Ma lui non era Sarah. Non riusciva ad essere un bravo padre, nè un bravo amico. Non più. Probabilmente non era più nemmeno una brava persona.
Non sapeva da quanto tempo fosse chiuso in quella stanza quando Morgan apparve cautamente nel vano della porta. Una parte della sua mente registrò che nell'altra stanza i bambini avevano smesso di strillare. Doveva essere arrivata Ellie a calmare le acque. Santa Ellie. Non sapeva cosa avrebbe fatto senza di lei.
Chuck alzò gli occhi, ma si accorse che il suo amico evitava il suo sguardo.
-Perchè hai portato le ciambelle?-
La sua voce era spenta, stanca, come quella usata con la sorella la sera prima.
Non era Charles Irving Bartowski a parlare, era la sua ombra, la sua disperazione. Morgan sapeva di non avere abbastanza faccia tosta da mentire ad un uomo distrutto. Stavolta non fece finta di non capire, semplicemente sospirò e si infilò le mani in tasca.
-E' morto Arthur Rosenfeld. All'ONU. L'hanno trovato questa notte, dicono che si è suicidato. Tu ne sai qualcosa?-
-Perchè mai dovrei saperne qualcosa?- La voce di Chuck era totalmente indifferente. Si sentiva un automa, mentire non era più difficile che dire la verità, a questo punto.

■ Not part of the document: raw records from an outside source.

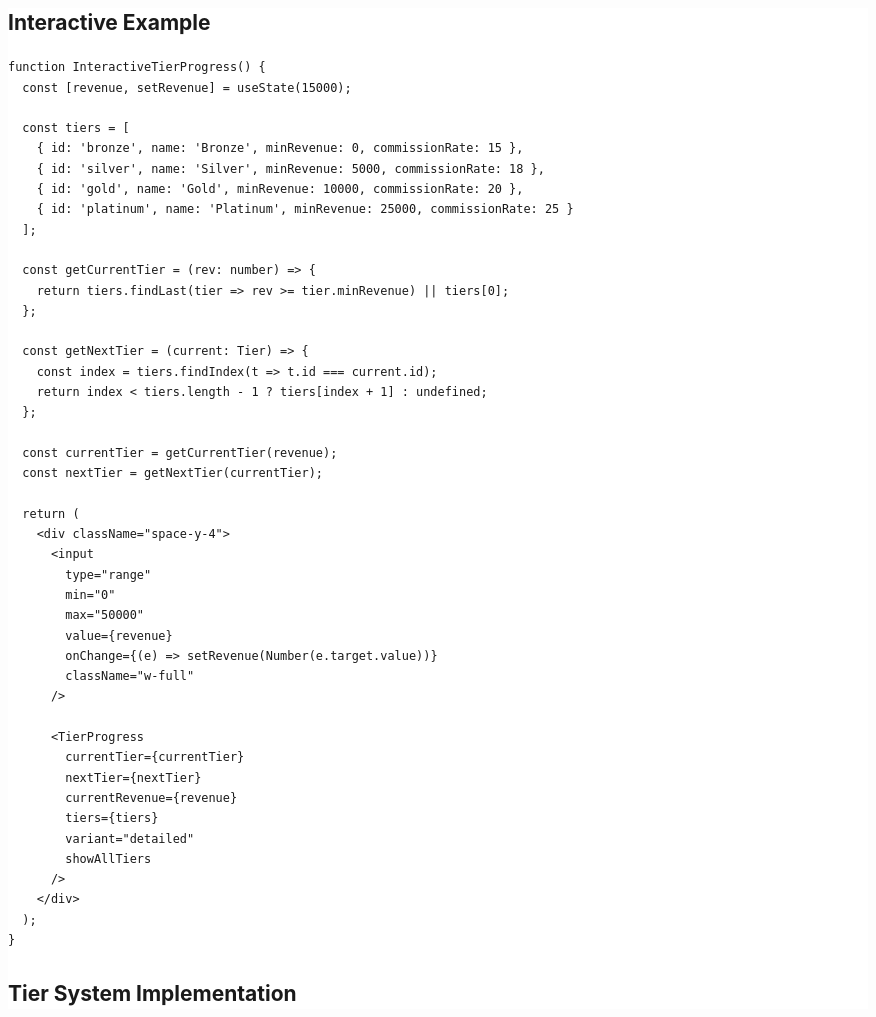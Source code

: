 ## Interactive Example

```tsx
function InteractiveTierProgress() {
  const [revenue, setRevenue] = useState(15000);
  
  const tiers = [
    { id: 'bronze', name: 'Bronze', minRevenue: 0, commissionRate: 15 },
    { id: 'silver', name: 'Silver', minRevenue: 5000, commissionRate: 18 },
    { id: 'gold', name: 'Gold', minRevenue: 10000, commissionRate: 20 },
    { id: 'platinum', name: 'Platinum', minRevenue: 25000, commissionRate: 25 }
  ];
  
  const getCurrentTier = (rev: number) => {
    return tiers.findLast(tier => rev >= tier.minRevenue) || tiers[0];
  };
  
  const getNextTier = (current: Tier) => {
    const index = tiers.findIndex(t => t.id === current.id);
    return index < tiers.length - 1 ? tiers[index + 1] : undefined;
  };
  
  const currentTier = getCurrentTier(revenue);
  const nextTier = getNextTier(currentTier);
  
  return (
    <div className="space-y-4">
      <input
        type="range"
        min="0"
        max="50000"
        value={revenue}
        onChange={(e) => setRevenue(Number(e.target.value))}
        className="w-full"
      />
      
      <TierProgress
        currentTier={currentTier}
        nextTier={nextTier}
        currentRevenue={revenue}
        tiers={tiers}
        variant="detailed"
        showAllTiers
      />
    </div>
  );
}
```

## Tier System Implementation
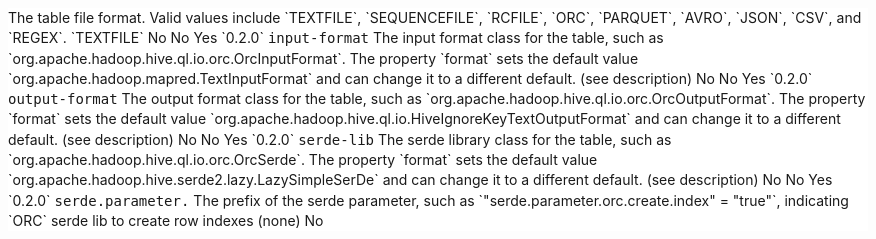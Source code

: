   <td>
    The table file format.
    Valid values include `TEXTFILE`, `SEQUENCEFILE`, `RCFILE`, `ORC`,
    `PARQUET`, `AVRO`, `JSON`, `CSV`, and `REGEX`.
  </td>
  <td>`TEXTFILE`</td>
  <td>No</td>
  <td>No</td>
  <td>Yes</td>
  <td>`0.2.0`</td>
</tr>
<tr>
  <td><tt>input-format</tt></td>
  <td>
    The input format class for the table,
    such as `org.apache.hadoop.hive.ql.io.orc.OrcInputFormat`.
    The property `format` sets the default value `org.apache.hadoop.mapred.TextInputFormat`
    and can change it to a different default.
  </td>
  <td>(see description)</td>
  <td>No</td>
  <td>No</td>
  <td>Yes</td>
  <td>`0.2.0`</td>
</tr>
<tr>
  <td><tt>output-format</tt></td>
  <td>
    The output format class for the table,
    such as `org.apache.hadoop.hive.ql.io.orc.OrcOutputFormat`.
    The property `format` sets the default value
    `org.apache.hadoop.hive.ql.io.HiveIgnoreKeyTextOutputFormat`
    and can change it to a different default.
  </td>
  <td>(see description)</td>
  <td>No</td>
  <td>No</td>
  <td>Yes</td>
  <td>`0.2.0`</td>
</tr>
<tr>
  <td><tt>serde-lib</tt></td>
  <td>
    The serde library class for the table, such as
    `org.apache.hadoop.hive.ql.io.orc.OrcSerde`.
    The property `format` sets the default value
    `org.apache.hadoop.hive.serde2.lazy.LazySimpleSerDe`
    and can change it to a different default.
  </td>
  <td>(see description)</td>
  <td>No</td>
  <td>No</td>
  <td>Yes</td>
  <td>`0.2.0`</td>
</tr>
<tr>
  <td><tt>serde.parameter.</tt></td>
  <td>
    The prefix of the serde parameter, such as
    `"serde.parameter.orc.create.index" = "true"`,
    indicating `ORC` serde lib to create row indexes
  </td>
  <td>(none)</td>
  <td>No</td>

Morgan rabbrividì nello scorgere gli occhi dell'amico. Erano gelidi, vuoti. Non c'era nulla di umano in quello sguardo.
-Non so. Era l'unico collegamento con Sarah che avevamo. Pensavo lo sapessi. Mi dispiace-
Chuck rimase immobile. Morgan avrebbe voluto picchiarlo, tirargli uno schiaffo, fare qualcosa per farlo reagire. Lo stava perdendo, stava perdendo il suo migliore amico, l'uomo straordinario che l'aveva salvato almeno un milione di volte. Non poteva lasciarlo andare così.
Non poteva lasciarlo solo.
Fu ancora Sam a colmare quel baratro che divideva i due amici. Aveva ancora il viso rosso dopo la sfuriata di poco prima, però ora aveva le lunghe trecce bionde perfettamente in ordine e teneva uno zaino candido sulle spalle.
-Zia Ellie ci accompagna al bus. Hai stampato la mia ricerca?- Chiese timidamente.
Chuck sospirò rianimandosi, una qualche scintilla si riaccese di colpo nel fondo della sua anima. Solo i suoi bambini ormai lo tenevano ancorato alla vita.
-No, tesoro. Avevo detto a te di accendere il computer- Diede uno sguardo all'orologio da polso. -Ora è troppo tardi, cancellerai la macchia col bianchetto, vedrai che non se ne accorgerà nessuno-
-Ma...- La bambina sembrava veramente sconvolta davanti alla prospettiva di non essere perfetta in qualcosa. Ma la realtà non è perfetta, anzi è ingiusta e spietata. Questo avrebbe voluto dirle Chuck, invece alzà una mano in segno di ammonimento bloccando la piccola nel bel mezzo della frase.
-Nessun ma. Non lamentarti e io non ti chiederò come abbia fatto il tuo fratellino di appena tre anni a raggiungere il tuo preziosissimo compito. Oppure vuoi farmi credere che fra tutti i fogli sparsi per la casa si è messo a frugare proprio nella tua cartella scegliendo casualmente proprio la ricerca che dovevi consegnare?-
-Non è giusto!-
-Sai che non devi lasciare le tue cose in giro- Le ricordò pazientemente il padre.
-Sei cattivo! Non vedo l'ora che mamma torni! Io non ci voglio vivere con te! Io ti odio!-
Sam lasciò la stanza di corsa con le lacrime che le rigavano il volto. Sì, era decisamente una pessima giornata.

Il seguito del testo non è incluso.